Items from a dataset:
################
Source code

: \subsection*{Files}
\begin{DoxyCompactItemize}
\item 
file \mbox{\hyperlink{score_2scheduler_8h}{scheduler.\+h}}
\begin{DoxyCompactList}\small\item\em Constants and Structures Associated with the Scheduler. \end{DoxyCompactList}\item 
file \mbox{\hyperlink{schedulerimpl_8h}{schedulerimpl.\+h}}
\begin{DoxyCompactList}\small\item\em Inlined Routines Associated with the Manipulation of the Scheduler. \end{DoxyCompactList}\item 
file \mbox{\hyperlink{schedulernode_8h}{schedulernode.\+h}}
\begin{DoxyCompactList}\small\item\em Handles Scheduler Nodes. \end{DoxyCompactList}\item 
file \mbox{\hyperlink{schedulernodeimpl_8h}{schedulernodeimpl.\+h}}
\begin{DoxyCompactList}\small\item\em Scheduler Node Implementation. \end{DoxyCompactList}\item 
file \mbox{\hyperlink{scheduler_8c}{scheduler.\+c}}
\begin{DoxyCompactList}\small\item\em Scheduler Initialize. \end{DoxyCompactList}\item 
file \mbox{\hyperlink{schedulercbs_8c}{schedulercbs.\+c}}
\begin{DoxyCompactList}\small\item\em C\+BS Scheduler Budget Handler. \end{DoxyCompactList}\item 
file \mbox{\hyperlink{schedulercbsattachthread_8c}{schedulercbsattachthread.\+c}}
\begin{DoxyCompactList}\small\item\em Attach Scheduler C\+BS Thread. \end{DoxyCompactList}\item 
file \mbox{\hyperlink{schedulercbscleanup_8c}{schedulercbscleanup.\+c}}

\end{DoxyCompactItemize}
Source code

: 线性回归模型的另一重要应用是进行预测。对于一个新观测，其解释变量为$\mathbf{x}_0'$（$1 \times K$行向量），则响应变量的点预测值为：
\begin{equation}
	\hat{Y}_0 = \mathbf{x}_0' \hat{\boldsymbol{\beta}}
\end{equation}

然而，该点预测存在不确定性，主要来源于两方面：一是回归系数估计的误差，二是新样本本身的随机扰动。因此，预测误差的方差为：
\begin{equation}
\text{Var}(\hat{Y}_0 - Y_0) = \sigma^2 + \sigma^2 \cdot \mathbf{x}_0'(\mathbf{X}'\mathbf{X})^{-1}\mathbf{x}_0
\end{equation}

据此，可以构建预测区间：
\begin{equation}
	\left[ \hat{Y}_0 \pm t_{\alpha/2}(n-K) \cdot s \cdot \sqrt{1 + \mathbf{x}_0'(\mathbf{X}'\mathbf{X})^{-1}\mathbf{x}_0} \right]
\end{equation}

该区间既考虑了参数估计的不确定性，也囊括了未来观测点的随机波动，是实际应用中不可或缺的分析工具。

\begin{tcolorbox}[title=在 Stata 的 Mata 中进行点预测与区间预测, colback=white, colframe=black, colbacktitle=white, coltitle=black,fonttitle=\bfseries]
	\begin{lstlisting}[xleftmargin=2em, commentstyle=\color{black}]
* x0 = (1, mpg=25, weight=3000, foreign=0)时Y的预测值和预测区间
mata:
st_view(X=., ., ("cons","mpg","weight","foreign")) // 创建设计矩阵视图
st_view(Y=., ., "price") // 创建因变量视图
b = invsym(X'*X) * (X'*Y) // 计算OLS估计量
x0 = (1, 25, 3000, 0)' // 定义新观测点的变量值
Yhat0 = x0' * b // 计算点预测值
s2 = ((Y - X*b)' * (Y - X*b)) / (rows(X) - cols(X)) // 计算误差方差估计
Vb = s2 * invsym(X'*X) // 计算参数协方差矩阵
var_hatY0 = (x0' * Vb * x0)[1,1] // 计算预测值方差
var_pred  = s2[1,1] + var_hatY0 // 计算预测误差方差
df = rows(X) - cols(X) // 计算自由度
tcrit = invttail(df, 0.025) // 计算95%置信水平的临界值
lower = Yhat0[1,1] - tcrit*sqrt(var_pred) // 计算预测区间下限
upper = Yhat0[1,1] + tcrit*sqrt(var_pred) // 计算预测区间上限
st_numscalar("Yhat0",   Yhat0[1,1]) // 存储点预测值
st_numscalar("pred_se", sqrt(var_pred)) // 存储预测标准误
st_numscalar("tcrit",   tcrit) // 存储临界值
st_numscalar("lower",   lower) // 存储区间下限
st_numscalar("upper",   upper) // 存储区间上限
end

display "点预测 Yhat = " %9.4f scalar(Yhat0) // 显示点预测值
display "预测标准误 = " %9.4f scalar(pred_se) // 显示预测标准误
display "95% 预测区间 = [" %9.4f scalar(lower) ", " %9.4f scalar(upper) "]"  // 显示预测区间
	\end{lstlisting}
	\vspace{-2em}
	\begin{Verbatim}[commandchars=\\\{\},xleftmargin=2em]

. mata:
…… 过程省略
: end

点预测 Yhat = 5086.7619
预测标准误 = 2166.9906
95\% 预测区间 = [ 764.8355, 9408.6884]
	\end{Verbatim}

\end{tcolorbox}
################
What is expected: Each entry above is to be written out exactly.

Solved problem:
Source code

: \subsection*{Files}
\begin{DoxyCompactItemize}
\item 
file \mbox{\hyperlink{score_2scheduler_8h}{scheduler.\+h}}
\begin{DoxyCompactList}\small\item\em Constants and Structures Associated with the Scheduler. \end{DoxyCompactList}\item 
file \mbox{\hyperlink{schedulerimpl_8h}{schedulerimpl.\+h}}
\begin{DoxyCompactList}\small\item\em Inlined Routines Associated with the Manipulation of the Scheduler. \end{DoxyCompactList}\item 
file \mbox{\hyperlink{schedulernode_8h}{schedulernode.\+h}}
\begin{DoxyCompactList}\small\item\em Handles Scheduler Nodes. \end{DoxyCompactList}\item 
file \mbox{\hyperlink{schedulernodeimpl_8h}{schedulernodeimpl.\+h}}
\begin{DoxyCompactList}\small\item\em Scheduler Node Implementation. \end{DoxyCompactList}\item 
file \mbox{\hyperlink{scheduler_8c}{scheduler.\+c}}
\begin{DoxyCompactList}\small\item\em Scheduler Initialize. \end{DoxyCompactList}\item 
file \mbox{\hyperlink{schedulercbs_8c}{schedulercbs.\+c}}
\begin{DoxyCompactList}\small\item\em C\+BS Scheduler Budget Handler. \end{DoxyCompactList}\item 
file \mbox{\hyperlink{schedulercbsattachthread_8c}{schedulercbsattachthread.\+c}}
\begin{DoxyCompactList}\small\item\em Attach Scheduler C\+BS Thread. \end{DoxyCompactList}\item 
file \mbox{\hyperlink{schedulercbscleanup_8c}{schedulercbscleanup.\+c}}

\end{DoxyCompactItemize}
Source code

: 线性回归模型的另一重要应用是进行预测。对于一个新观测，其解释变量为$\mathbf{x}_0'$（$1 \times K$行向量），则响应变量的点预测值为：
\begin{equation}
	\hat{Y}_0 = \mathbf{x}_0' \hat{\boldsymbol{\beta}}
\end{equation}

然而，该点预测存在不确定性，主要来源于两方面：一是回归系数估计的误差，二是新样本本身的随机扰动。因此，预测误差的方差为：
\begin{equation}
\text{Var}(\hat{Y}_0 - Y_0) = \sigma^2 + \sigma^2 \cdot \mathbf{x}_0'(\mathbf{X}'\mathbf{X})^{-1}\mathbf{x}_0
\end{equation}

据此，可以构建预测区间：
\begin{equation}
	\left[ \hat{Y}_0 \pm t_{\alpha/2}(n-K) \cdot s \cdot \sqrt{1 + \mathbf{x}_0'(\mathbf{X}'\mathbf{X})^{-1}\mathbf{x}_0} \right]
\end{equation}

该区间既考虑了参数估计的不确定性，也囊括了未来观测点的随机波动，是实际应用中不可或缺的分析工具。

\begin{tcolorbox}[title=在 Stata 的 Mata 中进行点预测与区间预测, colback=white, colframe=black, colbacktitle=white, coltitle=black,fonttitle=\bfseries]
	\begin{lstlisting}[xleftmargin=2em, commentstyle=\color{black}]
* x0 = (1, mpg=25, weight=3000, foreign=0)时Y的预测值和预测区间
mata:
st_view(X=., ., ("cons","mpg","weight","foreign")) // 创建设计矩阵视图
st_view(Y=., ., "price") // 创建因变量视图
b = invsym(X'*X) * (X'*Y) // 计算OLS估计量
x0 = (1, 25, 3000, 0)' // 定义新观测点的变量值
Yhat0 = x0' * b // 计算点预测值
s2 = ((Y - X*b)' * (Y - X*b)) / (rows(X) - cols(X)) // 计算误差方差估计
Vb = s2 * invsym(X'*X) // 计算参数协方差矩阵
var_hatY0 = (x0' * Vb * x0)[1,1] // 计算预测值方差
var_pred  = s2[1,1] + var_hatY0 // 计算预测误差方差
df = rows(X) - cols(X) // 计算自由度
tcrit = invttail(df, 0.025) // 计算95%置信水平的临界值
lower = Yhat0[1,1] - tcrit*sqrt(var_pred) // 计算预测区间下限
upper = Yhat0[1,1] + tcrit*sqrt(var_pred) // 计算预测区间上限
st_numscalar("Yhat0",   Yhat0[1,1]) // 存储点预测值
st_numscalar("pred_se", sqrt(var_pred)) // 存储预测标准误
st_numscalar("tcrit",   tcrit) // 存储临界值
st_numscalar("lower",   lower) // 存储区间下限
st_numscalar("upper",   upper) // 存储区间上限
end

display "点预测 Yhat = " %9.4f scalar(Yhat0) // 显示点预测值
display "预测标准误 = " %9.4f scalar(pred_se) // 显示预测标准误
display "95% 预测区间 = [" %9.4f scalar(lower) ", " %9.4f scalar(upper) "]"  // 显示预测区间
	\end{lstlisting}
	\vspace{-2em}
	\begin{Verbatim}[commandchars=\\\{\},xleftmargin=2em]

. mata:
…… 过程省略
: end

点预测 Yhat = 5086.7619
预测标准误 = 2166.9906
95\% 预测区间 = [ 764.8355, 9408.6884]
	\end{Verbatim}

\end{tcolorbox}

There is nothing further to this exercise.